● WORK INSTRUCTIONS
Every line of the entries with the word "pegs" in it should be shown.

● TASK INPUT
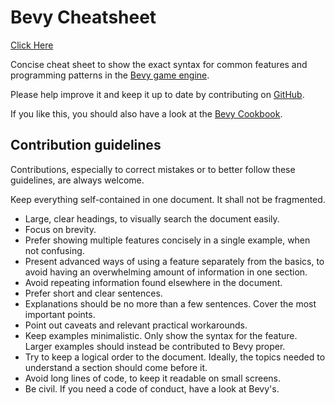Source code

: # Bevy Cheatsheet

[ Click Here ](bevy-cheatsheet.md)

Concise cheat sheet to show the exact syntax for common features and programming patterns in the [Bevy game engine](https://github.com/bevyengine/bevy).

Please help improve it and keep it up to date by contributing on [GitHub](https://github.com/jamadazi/bevy-cheatsheet).

If you like this, you should also have a look at the [Bevy Cookbook](https://github.com/jamadazi/bevy-cookbook).

## Contribution guidelines

Contributions, especially to correct mistakes or to better follow these guidelines, are always welcome.

Keep everything self-contained in one document. It shall not be fragmented.

 - Large, clear headings, to visually search the document easily.
 - Focus on brevity.
 - Prefer showing multiple features concisely in a single example, when not confusing.
 - Present advanced ways of using a feature separately from the basics, to avoid having an overwhelming amount of information in one section.
 - Avoid repeating information found elsewhere in the document.
 - Prefer short and clear sentences.
 - Explanations should be no more than a few sentences. Cover the most important points.
 - Point out caveats and relevant practical workarounds.
 - Keep examples minimalistic. Only show the syntax for the feature. Larger examples should instead be contributed to Bevy proper.
 - Try to keep a logical order to the document. Ideally, the topics needed to understand a section should come before it.
 - Avoid long lines of code, to keep it readable on small screens.
 - Be civil. If you need a code of conduct, have a look at Bevy's.



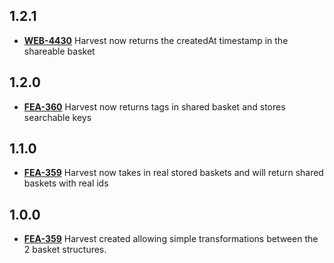 ## **1.2.1**
- [**WEB-4430**](https://hxshortbreaks.atlassian.net/browse/WEB-4430) Harvest now returns the createdAt timestamp in the shareable basket
## **1.2.0**
- [**FEA-360**](https://hxshortbreaks.atlassian.net/browse/FEA-360) Harvest now returns tags in shared basket and stores searchable keys
## **1.1.0**
- [**FEA-359**](https://hxshortbreaks.atlassian.net/browse/FEA-359) Harvest now takes in real stored baskets and will return shared baskets with real ids
## **1.0.0**
- [**FEA-359**](https://hxshortbreaks.atlassian.net/browse/FEA-359) Harvest created allowing simple transformations between the 2 basket structures.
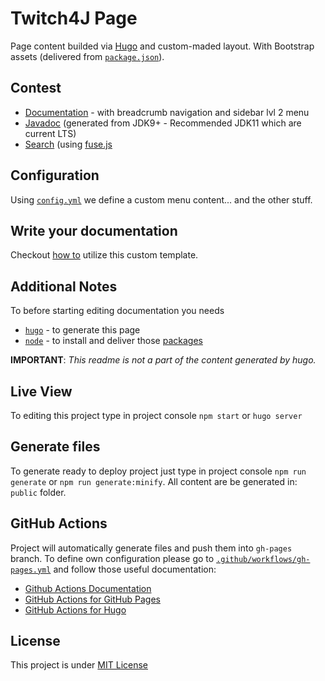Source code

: # Twitch4J Page

Page content builded via [Hugo](https://gohugo.io) and custom-maded layout.
With Bootstrap assets (delivered from [`package.json`](package.json)).

## Contest

- [Documentation](content/docs) - with breadcrumb navigation and sidebar lvl 2 menu
- [Javadoc](static/javadoc) (generated from JDK9+ - Recommended JDK11 which are current LTS)
- [Search](assets/js/search.js) (using [fuse.js](https://fusejs.io/)

## Configuration

Using [`config.yml`](config.yml) we define a custom menu content... and the other stuff.

## Write your documentation

Checkout [how to](https://twitch4j.github.io/docs/contribution/documentation/) utilize this custom template.

## Additional Notes

To before starting editing documentation you needs

- [`hugo`](https://gohugo.io) - to generate this page
- [`node`](https://nodejs.org) - to install and deliver those [packages](package.json)

**IMPORTANT**: *This readme is not a part of the content generated by hugo.*

## Live View

To editing this project type in project console `npm start` or `hugo server`

## Generate files

To generate ready to deploy project just type in project console `npm run generate` or `npm run generate:minify`. All content are be generated in: `public` folder.

## GitHub Actions

Project will automatically generate files and push them into `gh-pages` branch.
To define own configuration please go to [`.github/workflows/gh-pages.yml`](.github/workflows/gh-pages.yml) and follow those useful documentation:

- [Github Actions Documentation](https://docs.github.com/en/actions)
- [GitHub Actions for GitHub Pages](https://github.com/peaceiris/actions-gh-pages)
- [GitHub Actions for Hugo](https://github.com/peaceiris/actions-hugo)

## License

This project is under [MIT License](LICENSE)
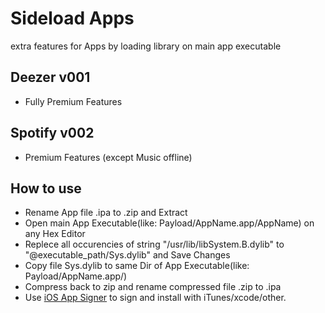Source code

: # Sideload Apps

extra features for Apps by loading library on main app executable

Deezer v001
------

* Fully Premium Features

Spotify v002
------

* Premium Features (except Music offline)

How to use
------

* Rename App file .ipa to .zip and Extract
* Open main App Executable(like: Payload/AppName.app/AppName) on any Hex Editor
* Replece all occurencies of string "/usr/lib/libSystem.B.dylib" to "@executable_path/Sys.dylib" and Save Changes
* Copy file Sys.dylib to same Dir of App Executable(like: Payload/AppName.app/)
* Compress back to zip and rename compressed file .zip to .ipa
* Use [iOS App Signer](https://github.com/DanTheMan827/ios-app-signer) to sign and install with iTunes/xcode/other.

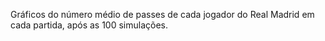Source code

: Gráficos do número médio de passes de cada jogador do Real Madrid em cada partida, após as 100 simulações.
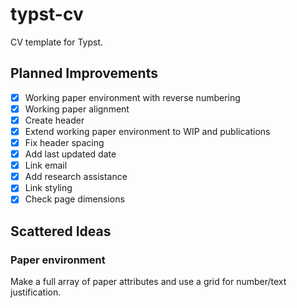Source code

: # typst-cv
CV template for Typst.

## Planned Improvements
- [X] Working paper environment with reverse numbering
- [X] Working paper alignment
- [X] Create header
- [X] Extend working paper environment to WIP and publications
- [X] Fix header spacing
- [X] Add last updated date
- [X] Link email
- [X] Add research assistance
- [X] Link styling
- [X] Check page dimensions

## Scattered Ideas
### Paper environment
Make a full array of paper attributes and use a grid for number/text justification.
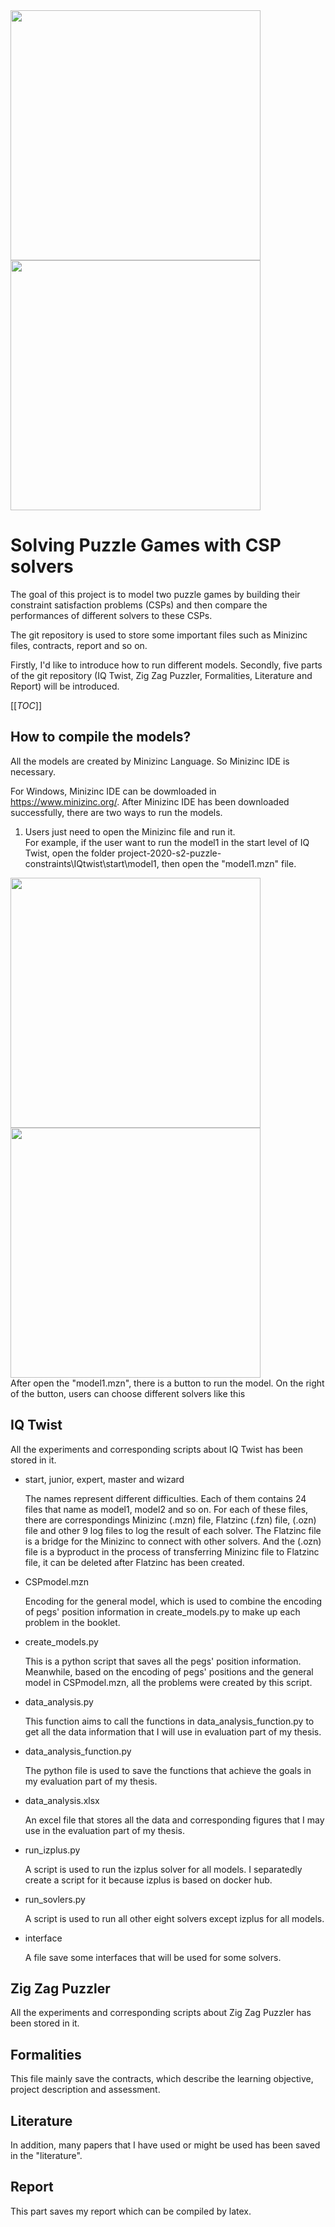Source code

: <img src="https://www.rainbowfun.com.au/assets/full/LL1630.jpg?20191026165205" width="400">
<img src="https://cdn.shopify.com/s/files/1/0075/3523/1012/products/SmartGames-ZigZagPuzzler-3_1024x1024.jpg?v=1595315047" width="400">

# Solving Puzzle Games with CSP solvers
The goal of this project is to model two puzzle games by building their constraint satisfaction problems (CSPs) and then compare the performances of different solvers to these CSPs.

The git repository is used to store some important files such as Minizinc files, contracts, report and so on.

Firstly, I'd like to introduce how to run different models. Secondly, five parts of the git repository (IQ Twist, Zig Zag Puzzler, Formalities, Literature and Report) will be introduced.

[[_TOC_]]

## How to compile the models?

All the models are created by Minizinc Language. So Minizinc IDE is necessary.

For Windows, Minizinc IDE can be dowmloaded in https://www.minizinc.org/. After Minizinc IDE has been downloaded successfully, there are two ways to run the models.
1. Users just need to open the Minizinc file and run it. 
       <br />For example, if the user want to run the model1 in the start level of IQ Twist, open the folder project-2020-s2-puzzle-constraints\IQtwist\start\model1, then open the "model1.mzn" file.
<img src="https://scontent.fcbr1-1.fna.fbcdn.net/v/t1.0-9/122960098_1153314758403039_1749945961259741318_n.jpg?_nc_cat=100&ccb=2&_nc_sid=730e14&_nc_ohc=Qk3tP7zb2CMAX9ibU6X&_nc_ht=scontent.fcbr1-1.fna&oh=f72389009adc09b64a4c2543a323c0f6&oe=5FC26C67" width="400" >
<img src="https://scontent.fcbr1-1.fna.fbcdn.net/v/t1.0-9/123167070_1153314791736369_984035643482497166_n.jpg?_nc_cat=104&ccb=2&_nc_sid=730e14&_nc_ohc=i1cTc-TGk8cAX-k1QHa&_nc_ht=scontent.fcbr1-1.fna&oh=27009a734a4b950ada572cba973c7380&oe=5FC2D25C" width="400" >
<br />After open the "model1.mzn", there is a button to run the model. On the right of the button, users can choose different solvers like this

                        













## IQ Twist
All the experiments and corresponding scripts about IQ Twist has been stored in it.
* start, junior, expert, master and wizard

  The names represent different difficulties. Each of them contains 24 files that name as model1, model2 and so on. 
  For each of these files, there are correspondings Minizinc (.mzn) file, Flatzinc (.fzn) file, (.ozn) file and other 9 log files to log the result of each solver.
  The Flatzinc file is a bridge for the Minizinc to connect with other solvers. And the (.ozn) file is a byproduct in the process of transferring Minizinc file to Flatzinc file, it can be deleted after Flatzinc has been created.
* CSPmodel.mzn

  Encoding for the general model, which is used to combine the encoding of pegs' position information in create_models.py to make up each problem in the booklet.
* create_models.py

  This is a python script that saves all the pegs' position information. 
  Meanwhile, based on the encoding of pegs' positions and the general model in CSPmodel.mzn, all the problems were created by this script.
* data_analysis.py

  This function aims to call the functions in data_analysis_function.py to get all the data information that I will use in evaluation part of my thesis.
* data_analysis_function.py

  The python file is used to save the functions that achieve the goals in my evaluation part of my thesis.
* data_analysis.xlsx

  An excel file that stores all the data and corresponding figures that I may use in the evaluation part of my thesis.
* run_izplus.py

  A script is used to run the izplus solver for all models. I separatedly create a script for it because izplus is based on docker hub.
* run_sovlers.py

  A script is used to run all other eight solvers except izplus for all models. 

* interface 

  A file save some interfaces that will be used for some solvers.
## Zig Zag Puzzler
All the experiments and corresponding scripts about Zig Zag Puzzler has been stored in it.
## Formalities
This file mainly save the contracts, which describe the learning objective, project description and assessment.
## Literature
In addition, many papers that I have used or might be used has been saved in the "literature".
## Report
This part saves my report which can be compiled by latex.

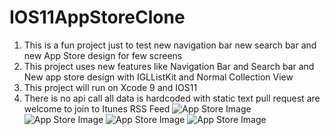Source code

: # IOS11AppStoreClone
1. This is a fun project just to test new navigation bar new search bar and new App Store design for few screens
2. This project uses new features like Navigation Bar and Search bar and New app store design with IGLListKit and Normal Collection View
3. This project will run on Xcode 9 and IOS11
4. There is no api call all data is hardcoded with static text pull request are welcome to join to Itunes RSS Feed
![App Store Image](https://raw.githubusercontent.com/ajaybeniwal/IOS11AppStoreClone/master/IMG_1150.PNG)
![App Store Image](https://github.com/ajaybeniwal/IOS11AppStoreClone/blob/master/IMG_1149.PNG)
![App Store Image](https://github.com/ajaybeniwal/IOS11AppStoreClone/blob/master/IMG_2829.JPG)
![App Store Image](https://github.com/ajaybeniwal/IOS11AppStoreClone/blob/master/IMG_1147.PNG)
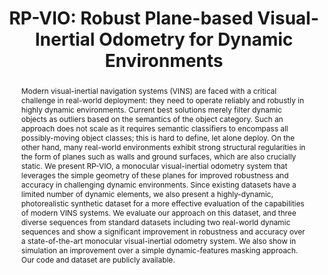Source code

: ---
layout: project-page-new
title: "RP-VIO: Robust Plane-based Visual-Inertial Odometry for Dynamic Environments"
authors:
  - name: Karnik Ram*
    sup: 1
  - name: Chaitanya Kharyal
    sup: 1
  - name: Sudarshan S. Harithas
    sup: 1
  - name: K. Madhava Krishna
    sup: 1
affiliations:
  - name: Robotics Research Center, KCIS, IIIT Hyderabad
    link: https://robotics.iiit.ac.in
    sup: 1
permalink: /publications/2021/Ram_RP-VIO/
abstract: "Modern visual-inertial navigation systems (VINS) are faced with a critical challenge in real-world deployment: they need to operate reliably and robustly in highly dynamic environments. Current best solutions merely filter dynamic objects as outliers based on the semantics of the object category. Such an approach does not scale as it requires semantic classifiers to encompass all possibly-moving object classes; this is hard to define, let alone deploy. On the other hand, many real-world environments exhibit strong structural regularities in the form of planes such as walls and ground surfaces, which are also crucially static. We present RP-VIO, a monocular visual-inertial odometry system that leverages the simple geometry of these planes for improved robustness and accuracy in challenging dynamic environments. Since existing datasets have a limited number of dynamic elements, we also present a highly-dynamic, photorealistic synthetic dataset for a more effective evaluation of the capabilities of modern VINS systems. We evaluate our approach on this dataset, and three diverse sequences from standard datasets including two real-world dynamic sequences and show a significant improvement in robustness and accuracy over a state-of-the-art monocular visual-inertial odometry system. We also show in simulation an improvement over a simple dynamic-features masking approach. Our code and dataset are publicly available."
paper: https://arxiv.org/pdf/2103.10400.pdf
iframe: https://www.youtube.com/embed/2GMoUJEDO0U

---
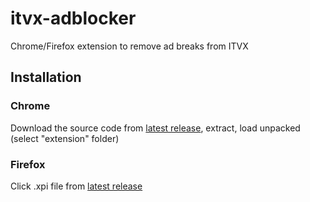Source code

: # itvx-adblocker

Chrome/Firefox extension to remove ad breaks from ITVX

## Installation

### Chrome
Download the source code from [latest release](https://github.com/arthurjarvis02/itvx-adblocker/releases/latest), extract, load unpacked (select "extension" folder)

### Firefox
Click .xpi file from [latest release](https://github.com/arthurjarvis02/itvx-adblocker/releases/latest)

● SOLVED PROBLEM
  Encoding for the general model, which is used to combine the encoding of pegs' position information in create_models.py to make up each problem in the booklet.
  This is a python script that saves all the pegs' position information. 
  Meanwhile, based on the encoding of pegs' positions and the general model in CSPmodel.mzn, all the problems were created by this script.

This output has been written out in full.